Raggio’s proposal for an appointed Board of Regents to govern the higher education system drew fire this week.

The lawmaker is pushing for a constitutional amendment to have the Legislature set terms and qualifications for regents. The governor would make the appointments. The measure passed the 2007 Legislature and must be approved this session before voters are asked to decide the issue.

Ryan Crowell, student body president of Nevada State College, told the Senate Legislative Operations and Elections Committee that students see “no reason not to vest the power in the community.” The state has “had bad boards of regents before and we have had bad governors.”

Jessica Lucero, president of the graduate and professional student association at UNLV, said the regents “are at odds with the governor and disagreement is a good thing. It’s fine the way it is.”
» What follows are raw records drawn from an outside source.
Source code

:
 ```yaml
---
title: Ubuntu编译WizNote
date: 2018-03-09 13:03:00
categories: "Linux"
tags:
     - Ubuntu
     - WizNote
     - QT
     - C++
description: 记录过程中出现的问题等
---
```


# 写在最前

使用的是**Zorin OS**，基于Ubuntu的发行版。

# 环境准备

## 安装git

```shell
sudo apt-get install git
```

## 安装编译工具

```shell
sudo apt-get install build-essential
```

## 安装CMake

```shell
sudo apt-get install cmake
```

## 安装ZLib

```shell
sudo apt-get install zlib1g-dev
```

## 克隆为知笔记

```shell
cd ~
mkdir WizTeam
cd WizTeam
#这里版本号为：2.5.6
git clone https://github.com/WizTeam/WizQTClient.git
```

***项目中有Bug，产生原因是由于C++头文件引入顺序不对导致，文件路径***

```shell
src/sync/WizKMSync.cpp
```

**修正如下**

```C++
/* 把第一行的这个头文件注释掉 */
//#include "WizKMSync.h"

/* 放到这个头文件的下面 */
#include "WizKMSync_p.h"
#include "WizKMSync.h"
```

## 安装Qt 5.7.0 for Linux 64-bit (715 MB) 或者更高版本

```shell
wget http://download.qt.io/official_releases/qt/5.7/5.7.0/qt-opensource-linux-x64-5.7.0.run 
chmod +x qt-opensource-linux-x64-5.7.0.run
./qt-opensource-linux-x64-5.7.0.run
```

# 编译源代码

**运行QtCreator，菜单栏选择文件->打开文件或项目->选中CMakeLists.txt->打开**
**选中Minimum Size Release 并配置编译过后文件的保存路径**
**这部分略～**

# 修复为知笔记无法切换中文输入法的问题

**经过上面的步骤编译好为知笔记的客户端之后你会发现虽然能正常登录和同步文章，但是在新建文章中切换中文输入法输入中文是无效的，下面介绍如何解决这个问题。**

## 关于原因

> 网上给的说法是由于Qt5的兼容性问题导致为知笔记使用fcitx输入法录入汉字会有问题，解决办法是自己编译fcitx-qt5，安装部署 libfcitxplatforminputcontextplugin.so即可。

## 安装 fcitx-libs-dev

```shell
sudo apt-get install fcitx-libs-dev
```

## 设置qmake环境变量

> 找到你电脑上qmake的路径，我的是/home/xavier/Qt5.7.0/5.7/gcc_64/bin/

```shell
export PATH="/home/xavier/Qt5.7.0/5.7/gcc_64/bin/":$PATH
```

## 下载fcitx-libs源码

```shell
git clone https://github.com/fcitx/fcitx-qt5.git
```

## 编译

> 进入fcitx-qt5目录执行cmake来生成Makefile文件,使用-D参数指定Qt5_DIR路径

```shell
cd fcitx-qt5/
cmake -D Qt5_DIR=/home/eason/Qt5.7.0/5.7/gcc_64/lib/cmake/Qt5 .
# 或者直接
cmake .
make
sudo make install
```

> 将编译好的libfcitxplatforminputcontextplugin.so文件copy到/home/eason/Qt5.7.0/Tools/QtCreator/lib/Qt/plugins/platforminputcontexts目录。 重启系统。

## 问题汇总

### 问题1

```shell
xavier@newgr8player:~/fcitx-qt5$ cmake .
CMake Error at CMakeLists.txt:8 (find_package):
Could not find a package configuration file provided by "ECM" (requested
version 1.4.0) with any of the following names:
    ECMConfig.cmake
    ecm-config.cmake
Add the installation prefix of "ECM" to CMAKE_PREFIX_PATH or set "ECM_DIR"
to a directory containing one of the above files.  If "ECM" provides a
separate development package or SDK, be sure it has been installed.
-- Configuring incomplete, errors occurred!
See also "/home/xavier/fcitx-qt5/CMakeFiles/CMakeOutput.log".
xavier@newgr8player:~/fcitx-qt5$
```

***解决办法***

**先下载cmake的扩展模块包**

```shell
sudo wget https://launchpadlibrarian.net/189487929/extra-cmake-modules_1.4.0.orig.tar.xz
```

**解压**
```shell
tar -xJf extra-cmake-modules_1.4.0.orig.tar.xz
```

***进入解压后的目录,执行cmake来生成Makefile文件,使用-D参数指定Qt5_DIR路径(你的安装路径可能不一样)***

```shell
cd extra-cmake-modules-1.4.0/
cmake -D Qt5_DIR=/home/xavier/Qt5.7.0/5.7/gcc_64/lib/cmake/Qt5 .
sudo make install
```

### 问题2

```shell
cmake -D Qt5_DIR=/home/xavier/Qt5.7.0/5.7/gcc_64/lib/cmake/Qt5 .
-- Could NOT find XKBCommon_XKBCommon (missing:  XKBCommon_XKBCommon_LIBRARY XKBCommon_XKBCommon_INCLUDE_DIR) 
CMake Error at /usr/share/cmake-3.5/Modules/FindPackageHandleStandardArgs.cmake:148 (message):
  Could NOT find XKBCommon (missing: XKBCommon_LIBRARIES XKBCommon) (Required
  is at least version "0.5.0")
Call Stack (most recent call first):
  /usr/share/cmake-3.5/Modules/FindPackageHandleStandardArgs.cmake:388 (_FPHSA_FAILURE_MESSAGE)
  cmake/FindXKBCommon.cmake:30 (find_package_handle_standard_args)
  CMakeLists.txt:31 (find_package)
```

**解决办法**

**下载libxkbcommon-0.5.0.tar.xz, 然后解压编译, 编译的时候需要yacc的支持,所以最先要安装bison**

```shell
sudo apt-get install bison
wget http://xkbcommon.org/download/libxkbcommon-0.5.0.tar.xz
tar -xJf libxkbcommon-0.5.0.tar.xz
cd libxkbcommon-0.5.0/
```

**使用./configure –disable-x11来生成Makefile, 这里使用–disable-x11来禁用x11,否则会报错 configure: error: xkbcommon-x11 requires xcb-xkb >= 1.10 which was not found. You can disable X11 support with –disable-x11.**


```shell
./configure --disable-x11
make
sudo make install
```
James Leavitt, a regent, opposed the proposal because appointment by the governor would disqualify 99 percent of people from serving, he said.

The only support came from attorney David Russell of Reno, son of former Gov. Charles Russell. He said elections haven’t “always produced the best regent,” but past appointments support the idea that high-quality people would be named.

Voters in 2006 defeated a proposed amendment to elect one regent from each of the three congressional districts, with the governor appointing the remainder of the board.